By all accounts, the National Academy of Sciences has done a credible job in narrowing the number of sites for the $4.4-billion superconducting super collider, and the academy’s proposals should be rigorously respected.

This could have been a procedure dangerously corrupted by politics. The 21 educators, scientists and industrial managers who made the study for the academy appear to have avoided issues extraneous to an objective identification of the best sites from a scientific point of view. They have given the Department of Energy eight proposals, any one of which would meet the high standards that are required for this critically important project.
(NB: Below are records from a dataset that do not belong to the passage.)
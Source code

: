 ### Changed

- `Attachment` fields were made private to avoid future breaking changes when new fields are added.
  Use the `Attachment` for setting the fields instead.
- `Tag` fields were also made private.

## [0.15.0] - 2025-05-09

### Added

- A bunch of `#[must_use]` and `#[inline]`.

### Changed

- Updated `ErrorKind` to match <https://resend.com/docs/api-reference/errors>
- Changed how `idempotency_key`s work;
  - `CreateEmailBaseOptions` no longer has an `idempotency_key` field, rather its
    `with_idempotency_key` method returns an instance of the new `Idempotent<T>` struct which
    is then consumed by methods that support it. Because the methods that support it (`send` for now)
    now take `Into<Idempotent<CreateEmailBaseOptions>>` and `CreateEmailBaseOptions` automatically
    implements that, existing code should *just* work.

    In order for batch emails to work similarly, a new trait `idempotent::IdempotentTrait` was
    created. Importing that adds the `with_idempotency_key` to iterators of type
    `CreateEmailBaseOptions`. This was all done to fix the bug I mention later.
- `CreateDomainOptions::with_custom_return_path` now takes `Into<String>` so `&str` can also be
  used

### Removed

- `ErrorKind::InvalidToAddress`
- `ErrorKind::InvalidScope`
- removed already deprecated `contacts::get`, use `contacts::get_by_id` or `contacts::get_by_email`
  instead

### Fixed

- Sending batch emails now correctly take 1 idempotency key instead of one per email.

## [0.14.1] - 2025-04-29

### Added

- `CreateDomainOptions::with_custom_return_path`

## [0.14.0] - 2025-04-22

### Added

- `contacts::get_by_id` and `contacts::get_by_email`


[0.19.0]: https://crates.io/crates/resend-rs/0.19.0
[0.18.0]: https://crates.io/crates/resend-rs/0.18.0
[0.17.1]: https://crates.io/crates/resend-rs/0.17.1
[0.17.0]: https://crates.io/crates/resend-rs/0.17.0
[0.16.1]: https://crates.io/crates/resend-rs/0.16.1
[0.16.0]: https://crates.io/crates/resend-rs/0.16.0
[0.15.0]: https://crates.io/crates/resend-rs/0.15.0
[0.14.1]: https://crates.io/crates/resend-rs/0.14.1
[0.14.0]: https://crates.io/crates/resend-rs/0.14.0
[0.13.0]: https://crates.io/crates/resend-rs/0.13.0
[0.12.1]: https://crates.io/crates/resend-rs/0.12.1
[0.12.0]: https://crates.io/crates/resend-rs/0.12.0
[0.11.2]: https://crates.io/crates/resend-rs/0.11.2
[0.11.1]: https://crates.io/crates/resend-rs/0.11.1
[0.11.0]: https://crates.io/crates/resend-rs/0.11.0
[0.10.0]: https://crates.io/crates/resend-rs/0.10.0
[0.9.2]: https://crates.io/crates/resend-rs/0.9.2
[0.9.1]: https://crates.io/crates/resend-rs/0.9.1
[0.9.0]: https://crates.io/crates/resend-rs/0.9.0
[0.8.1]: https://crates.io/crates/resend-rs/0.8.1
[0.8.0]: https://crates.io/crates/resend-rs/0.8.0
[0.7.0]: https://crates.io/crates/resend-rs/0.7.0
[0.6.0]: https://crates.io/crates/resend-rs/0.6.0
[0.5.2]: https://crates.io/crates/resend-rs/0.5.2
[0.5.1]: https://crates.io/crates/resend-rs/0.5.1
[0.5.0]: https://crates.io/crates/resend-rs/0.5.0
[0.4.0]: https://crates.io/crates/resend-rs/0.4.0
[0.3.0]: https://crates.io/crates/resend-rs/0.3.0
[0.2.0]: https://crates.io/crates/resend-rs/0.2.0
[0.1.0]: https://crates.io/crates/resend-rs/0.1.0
The report nevertheless has stirred rumblings from those with a pork-barrel mentality, mutterings of opposition to funding from some of the disappointed suitors. Some of that disappointment comes from Californians who pushed hard for consideration of the state’s two sites--one near Sacramento, the other near Stockton. They can hardly complain that their case was not heard. Six of the 21 committee members are from California institutions. The fact is, the committee concluded, that there are better sites. Clearly California was handicapped by its geology, which would have required exotic tunnel technology for the 53-mile underground proton race track, and by its seismic risks.

Funding this program will be a daunting task at a time when President Reagan has mobilized strong resistance to federal spending and to any tax increase. But the President has come to appreciate the importance of this project if the nation is to maintain its technological vigor. It would be an appropriate priority for his last year in office.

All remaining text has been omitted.